Single by Álvaro Soler

from the album Magia
- Released: 5 March 2021
- Genre: Folk pop
- Length: 3:12
- Label: Triebel & Zuckowski (Sony)
- Songwriters: Alexander Zuckowski; Simon Triebel; Jakke Erixson; Álvaro Tauchert Soler;
- Producer: T.I. Jakke

Álvaro Soler singles chronology
| "La libertad" (2019) | "Magia" (2021) | "Si te vas" (2021) |

Music video
- "Magia" on YouTube

= Magia (Álvaro Soler song) =

"Magia" is the first single of Álvaro Soler from his similarly titled album Magia.

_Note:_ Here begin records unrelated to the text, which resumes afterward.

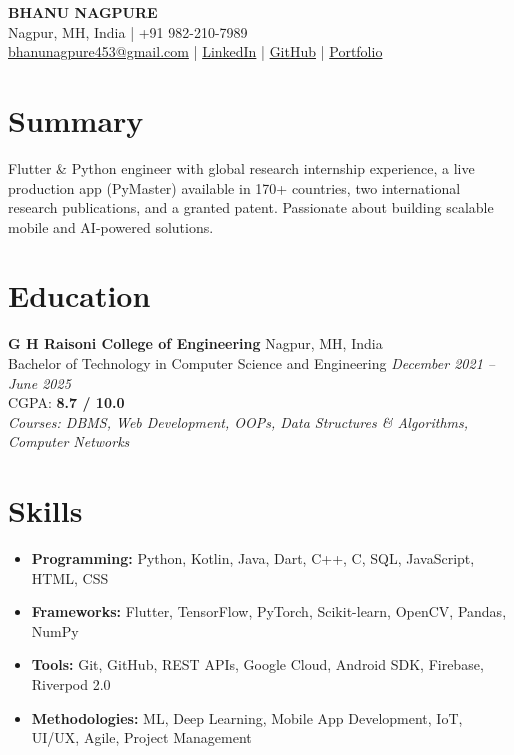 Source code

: \documentclass[10pt, letterpaper]{article}
\begin{document}
\begin{center}
    {\LARGE \textbf{BHANU NAGPURE}} \\[4pt]
    Nagpur, MH, India \quad | \quad +91 982-210-7989 \\[2pt]
    \href{mailto:bhanunagpure453@gmail.com}{bhanunagpure453@gmail.com} \quad | \quad
    \href{https://linkedin.com/in/bhanunagpure}{LinkedIn} \quad | \quad
    \href{https://github.com/bhanu-dev82}{GitHub} \quad | \quad
    \href{https://bhanu-dev82.github.io}{Portfolio}
\end{center}

\section{Summary}
Flutter \& Python engineer with global research internship experience, a live production app (PyMaster) available in 170+ countries, two international research publications, and a granted patent. Passionate about building scalable mobile and AI-powered solutions.

\section{Education}
\textbf{G H Raisoni College of Engineering} \hfill Nagpur, MH, India \\
Bachelor of Technology in Computer Science and Engineering \hfill \textit{December 2021 -- June 2025} \\
CGPA: \textbf{8.7 / 10.0} \\[2pt]
\textit{Courses: DBMS, Web Development, OOPs, Data Structures \& Algorithms, Computer Networks}

\section{Skills}
\begin{itemize}[leftmargin=*, noitemsep, topsep=2pt]
    \item \textbf{Programming:} Python, Kotlin, Java, Dart, C++, C, SQL, JavaScript, HTML, CSS
    \item \textbf{Frameworks:} Flutter, TensorFlow, PyTorch, Scikit-learn, OpenCV, Pandas, NumPy
    \item \textbf{Tools:} Git, GitHub, REST APIs, Google Cloud, Android SDK, Firebase, Riverpod 2.0
    \item \textbf{Methodologies:} ML, Deep Learning, Mobile App Development, IoT, UI/UX, Agile, Project Management
\end{itemize}
\end{document}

The single was released on 5 March 2021. Written by Alexander Zuckowski, Simon Triebel, Jakke Erixson and the singer himself Álvaro Tauchert Soler, it charted in a number of European charts.

==Charts==

===Weekly charts===

Weekly chart performance for "Magia"
| Chart (2021) | Peak position |
|---|---|
| Austria (Ö3 Austria Top 40) | 21 |
| Belgium (Ultratop 50 Flanders) | 18 |
| Belgium (Ultratop 50 Wallonia) | 12 |
| Finland (Suomen virallinen radiolista) | 6 |
| Germany (GfK) | 28 |
| Italy (FIMI) | 57 |
| Poland (Polish Airplay Top 100) | 13 |
| San Marino (SMRRTV Top 50) | 22 |
| Slovakia Airplay (ČNS IFPI) | 9 |
| Spain (PROMUSICAE) | 100 |
| Switzerland (Schweizer Hitparade) | 29 |

===Year-end charts===

Year-end chart performance for "Magia"
| Chart (2021) | Position |
|---|---|
| Belgium (Ultratop Flanders) | 79 |
| Belgium (Ultratop Wallonia) | 93 |
| Germany (Official German Charts) | 76 |
| Poland (ZPAV) | 76 |

==Certifications==

Certifications for "Magia"
| Region | Certification | Certified units/sales |
| Austria (IFPI Austria) | Gold | 15,000^{‡} |
| Germany (BVMI) | Gold | 200,000^{‡} |
| Italy (FIMI) | Gold | 35,000^{‡} |
| Spain (PROMUSICAE) | Platinum | 60,000^{‡} |
^{‡} Sales+streaming figures based on certification alone.